The Independent Petroleum Marketers Association of Nigeria (IPMAN) says it doesn’t make sense for the Nigerian National Petroleum Company Limited (NNPCL) to sell petrol lifted from the Dangote Refinery higher than imported ones.

IPMAN National Welfare Officer John Kekeocha stated this on Channels Television’s The Morning Brief breakfast programme yesterday.

“If NNPC can sell Dangote products higher than imported ones, it doesn’t make sense. What celebration are we having all these years?” he queried.

The NNPCL loaded the first batch of petrol from the Dangote Refinery on Sunday, saying it got N898 per litre from the private refinery.

Before lifting petrol from the Dangote Refinery on Sunday, NNPCL retail outlets in Lagos sold petrol for around N855, but they said a litre of Dangote petrol now sells for N950 per litre in Lagos and N1,019 in Borno.

However, Dangote Refinery denied selling petrol to the NNPCL at N898. In a statement late Sunday, spokesman Anthony Chiejina described the NNPCL’s claim as “misleading and mischievous.”

“It should also be noted that we sold the products to NNPCL in dollars with much savings against what they are currently importing. With this action, there will be petrol in every local government area of the country regardless of their remote nature,” Chiejina said.

NNPCL insisted that it got petrol from Dangote Refinery at N898 per litre and challenged the latter to release the price it sold petrol at.
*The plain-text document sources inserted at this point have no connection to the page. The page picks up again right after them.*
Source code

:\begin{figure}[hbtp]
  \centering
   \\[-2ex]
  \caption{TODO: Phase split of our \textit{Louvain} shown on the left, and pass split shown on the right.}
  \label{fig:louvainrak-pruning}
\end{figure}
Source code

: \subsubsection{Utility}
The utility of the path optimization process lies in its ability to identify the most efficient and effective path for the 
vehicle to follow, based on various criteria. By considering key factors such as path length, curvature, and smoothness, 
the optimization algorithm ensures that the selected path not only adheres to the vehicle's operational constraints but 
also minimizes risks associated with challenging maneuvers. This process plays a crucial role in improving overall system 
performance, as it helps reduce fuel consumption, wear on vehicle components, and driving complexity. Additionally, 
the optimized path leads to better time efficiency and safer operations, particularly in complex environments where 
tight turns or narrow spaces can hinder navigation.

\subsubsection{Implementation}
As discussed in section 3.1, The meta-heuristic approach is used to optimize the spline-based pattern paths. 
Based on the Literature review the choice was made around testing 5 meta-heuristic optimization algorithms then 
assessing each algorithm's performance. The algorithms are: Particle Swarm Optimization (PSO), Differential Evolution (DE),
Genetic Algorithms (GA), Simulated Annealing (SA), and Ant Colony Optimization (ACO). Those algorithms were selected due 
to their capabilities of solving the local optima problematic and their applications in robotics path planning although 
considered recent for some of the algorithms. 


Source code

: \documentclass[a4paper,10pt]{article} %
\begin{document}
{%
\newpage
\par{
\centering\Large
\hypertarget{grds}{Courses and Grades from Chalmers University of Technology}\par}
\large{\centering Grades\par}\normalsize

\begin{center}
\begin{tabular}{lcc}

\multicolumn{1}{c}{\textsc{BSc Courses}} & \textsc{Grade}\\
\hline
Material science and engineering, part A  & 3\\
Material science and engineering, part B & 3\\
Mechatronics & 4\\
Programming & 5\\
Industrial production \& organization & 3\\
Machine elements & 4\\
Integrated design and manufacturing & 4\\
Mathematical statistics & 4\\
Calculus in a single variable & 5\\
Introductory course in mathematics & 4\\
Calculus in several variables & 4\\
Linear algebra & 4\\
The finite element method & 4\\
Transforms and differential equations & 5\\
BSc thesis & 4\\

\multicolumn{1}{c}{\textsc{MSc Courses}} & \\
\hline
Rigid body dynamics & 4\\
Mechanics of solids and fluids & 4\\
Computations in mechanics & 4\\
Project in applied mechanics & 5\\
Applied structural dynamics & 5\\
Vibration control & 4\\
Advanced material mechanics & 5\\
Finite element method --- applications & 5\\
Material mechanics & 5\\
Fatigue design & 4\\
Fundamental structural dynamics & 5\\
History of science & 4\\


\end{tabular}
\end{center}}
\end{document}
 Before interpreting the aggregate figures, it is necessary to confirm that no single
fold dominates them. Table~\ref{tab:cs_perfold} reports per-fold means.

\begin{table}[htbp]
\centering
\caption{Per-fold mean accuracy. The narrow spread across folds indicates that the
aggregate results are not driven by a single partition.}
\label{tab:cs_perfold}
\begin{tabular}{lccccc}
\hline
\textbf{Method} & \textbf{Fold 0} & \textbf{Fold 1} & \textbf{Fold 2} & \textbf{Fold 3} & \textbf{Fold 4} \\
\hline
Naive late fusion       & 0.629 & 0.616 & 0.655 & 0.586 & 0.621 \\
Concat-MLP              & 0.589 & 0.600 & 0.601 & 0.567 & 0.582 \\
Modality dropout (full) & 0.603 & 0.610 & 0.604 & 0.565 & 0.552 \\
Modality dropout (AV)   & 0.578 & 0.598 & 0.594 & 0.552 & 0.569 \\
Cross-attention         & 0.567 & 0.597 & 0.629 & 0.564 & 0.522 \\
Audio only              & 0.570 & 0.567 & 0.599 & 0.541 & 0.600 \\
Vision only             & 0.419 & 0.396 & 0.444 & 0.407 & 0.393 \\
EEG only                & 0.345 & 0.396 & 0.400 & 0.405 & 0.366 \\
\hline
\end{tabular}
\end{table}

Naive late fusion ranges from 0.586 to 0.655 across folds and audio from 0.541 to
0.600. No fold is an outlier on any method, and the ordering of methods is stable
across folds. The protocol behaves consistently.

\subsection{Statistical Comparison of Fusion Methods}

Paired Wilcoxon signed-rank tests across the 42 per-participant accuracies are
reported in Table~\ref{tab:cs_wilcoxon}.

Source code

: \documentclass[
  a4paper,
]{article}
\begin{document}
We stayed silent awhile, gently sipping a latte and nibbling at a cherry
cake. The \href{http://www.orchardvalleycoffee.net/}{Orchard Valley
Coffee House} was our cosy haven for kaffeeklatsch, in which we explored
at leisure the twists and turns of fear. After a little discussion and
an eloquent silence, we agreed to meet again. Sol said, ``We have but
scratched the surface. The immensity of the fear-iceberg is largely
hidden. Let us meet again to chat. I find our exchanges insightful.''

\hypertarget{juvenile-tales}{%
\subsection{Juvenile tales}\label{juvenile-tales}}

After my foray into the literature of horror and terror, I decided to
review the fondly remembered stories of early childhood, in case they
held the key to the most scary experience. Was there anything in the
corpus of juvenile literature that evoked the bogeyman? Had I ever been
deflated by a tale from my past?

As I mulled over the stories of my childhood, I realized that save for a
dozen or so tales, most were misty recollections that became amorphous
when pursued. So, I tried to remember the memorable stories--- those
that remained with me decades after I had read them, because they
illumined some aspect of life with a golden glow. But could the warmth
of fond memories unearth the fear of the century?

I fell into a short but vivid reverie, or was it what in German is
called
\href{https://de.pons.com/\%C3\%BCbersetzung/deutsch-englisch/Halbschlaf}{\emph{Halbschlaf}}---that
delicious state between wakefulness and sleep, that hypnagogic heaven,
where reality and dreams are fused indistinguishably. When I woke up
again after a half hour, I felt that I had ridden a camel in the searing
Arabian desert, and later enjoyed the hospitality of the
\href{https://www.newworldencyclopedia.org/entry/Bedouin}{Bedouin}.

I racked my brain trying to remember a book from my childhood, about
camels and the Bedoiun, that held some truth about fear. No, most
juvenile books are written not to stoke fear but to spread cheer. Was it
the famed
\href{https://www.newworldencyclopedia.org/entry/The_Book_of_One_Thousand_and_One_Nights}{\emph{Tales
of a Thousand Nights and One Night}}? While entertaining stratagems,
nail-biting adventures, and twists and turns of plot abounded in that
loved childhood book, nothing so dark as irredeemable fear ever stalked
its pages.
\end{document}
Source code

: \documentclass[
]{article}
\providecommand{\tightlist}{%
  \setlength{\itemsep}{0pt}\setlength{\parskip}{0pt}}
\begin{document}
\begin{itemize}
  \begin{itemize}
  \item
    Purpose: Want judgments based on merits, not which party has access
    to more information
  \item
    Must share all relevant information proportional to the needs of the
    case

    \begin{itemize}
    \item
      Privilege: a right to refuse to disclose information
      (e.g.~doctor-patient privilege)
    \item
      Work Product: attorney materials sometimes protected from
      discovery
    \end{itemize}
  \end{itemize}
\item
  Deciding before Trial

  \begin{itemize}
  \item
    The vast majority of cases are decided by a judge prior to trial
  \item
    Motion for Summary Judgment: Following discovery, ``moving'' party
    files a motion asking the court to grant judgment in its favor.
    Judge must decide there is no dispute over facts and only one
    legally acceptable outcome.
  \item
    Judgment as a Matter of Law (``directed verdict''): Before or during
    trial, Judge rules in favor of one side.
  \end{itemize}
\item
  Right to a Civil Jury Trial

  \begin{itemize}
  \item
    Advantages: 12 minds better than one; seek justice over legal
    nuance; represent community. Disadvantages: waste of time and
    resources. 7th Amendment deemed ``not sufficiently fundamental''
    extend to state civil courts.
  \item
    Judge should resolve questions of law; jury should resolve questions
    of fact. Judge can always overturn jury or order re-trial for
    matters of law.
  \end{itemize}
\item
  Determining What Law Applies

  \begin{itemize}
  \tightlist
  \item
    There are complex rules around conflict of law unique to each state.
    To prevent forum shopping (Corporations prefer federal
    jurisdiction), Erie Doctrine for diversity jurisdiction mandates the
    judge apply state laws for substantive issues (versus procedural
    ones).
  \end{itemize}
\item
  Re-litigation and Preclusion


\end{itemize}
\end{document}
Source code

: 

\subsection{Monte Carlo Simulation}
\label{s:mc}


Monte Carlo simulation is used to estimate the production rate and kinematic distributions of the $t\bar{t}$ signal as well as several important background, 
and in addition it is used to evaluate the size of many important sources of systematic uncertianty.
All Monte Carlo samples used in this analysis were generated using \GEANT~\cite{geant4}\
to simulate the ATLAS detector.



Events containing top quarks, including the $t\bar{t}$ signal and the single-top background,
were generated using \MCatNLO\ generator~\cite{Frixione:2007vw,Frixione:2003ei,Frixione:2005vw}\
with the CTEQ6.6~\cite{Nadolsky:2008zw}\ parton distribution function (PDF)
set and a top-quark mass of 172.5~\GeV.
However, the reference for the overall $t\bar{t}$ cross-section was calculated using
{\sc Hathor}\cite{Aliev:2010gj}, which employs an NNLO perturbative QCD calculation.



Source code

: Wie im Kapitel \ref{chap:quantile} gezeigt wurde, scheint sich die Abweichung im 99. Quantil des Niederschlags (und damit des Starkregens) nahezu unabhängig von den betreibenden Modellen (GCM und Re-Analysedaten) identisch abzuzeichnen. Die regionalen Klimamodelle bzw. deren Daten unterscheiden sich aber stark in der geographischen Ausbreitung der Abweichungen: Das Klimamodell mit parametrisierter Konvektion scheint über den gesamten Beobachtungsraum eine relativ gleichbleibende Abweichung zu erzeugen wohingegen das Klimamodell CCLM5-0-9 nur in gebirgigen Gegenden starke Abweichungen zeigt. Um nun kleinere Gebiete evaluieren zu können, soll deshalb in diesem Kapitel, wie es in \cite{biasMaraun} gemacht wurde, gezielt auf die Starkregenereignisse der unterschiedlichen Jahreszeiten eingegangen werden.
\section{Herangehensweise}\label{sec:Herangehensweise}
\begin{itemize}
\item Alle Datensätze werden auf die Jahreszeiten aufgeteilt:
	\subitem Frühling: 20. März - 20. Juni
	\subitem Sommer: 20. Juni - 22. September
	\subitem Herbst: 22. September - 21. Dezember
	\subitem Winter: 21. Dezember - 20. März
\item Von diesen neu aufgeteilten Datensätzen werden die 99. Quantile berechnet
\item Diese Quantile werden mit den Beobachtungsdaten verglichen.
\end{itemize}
The NNPCL further released a breakdown of pricing it sells Dangote petrol at its filling stations nationwide.

Last December, Dangote, Africa’s leading industrialist, commenced operations at his $20bn facility in Lagos, which can handle 350,000 barrels daily.

Initially bogged by regulatory battles, the refinery hopes to achieve its total capacity of 650,000 barrels per day by the end of the year.

The refinery began supplying diesel and aviation fuel to country marketers and now supplies petrol.

Nigeria, Africa’s most populous nation, faces energy challenges. All its state-owned refineries are non-operational. The country relies heavily on imported refined petroleum products, with the state-run NNPC being the major importer of essential commodities.

Fuel queues are commonplace in the country. Since removing the subsidy in May 2023, petrol prices have tripled from around ₦200/liter to over ₦1000/liter, compounding the woes of the citizens who power their vehicles and generate sets with petrol, no thanks to decades-long epileptic electricity supply.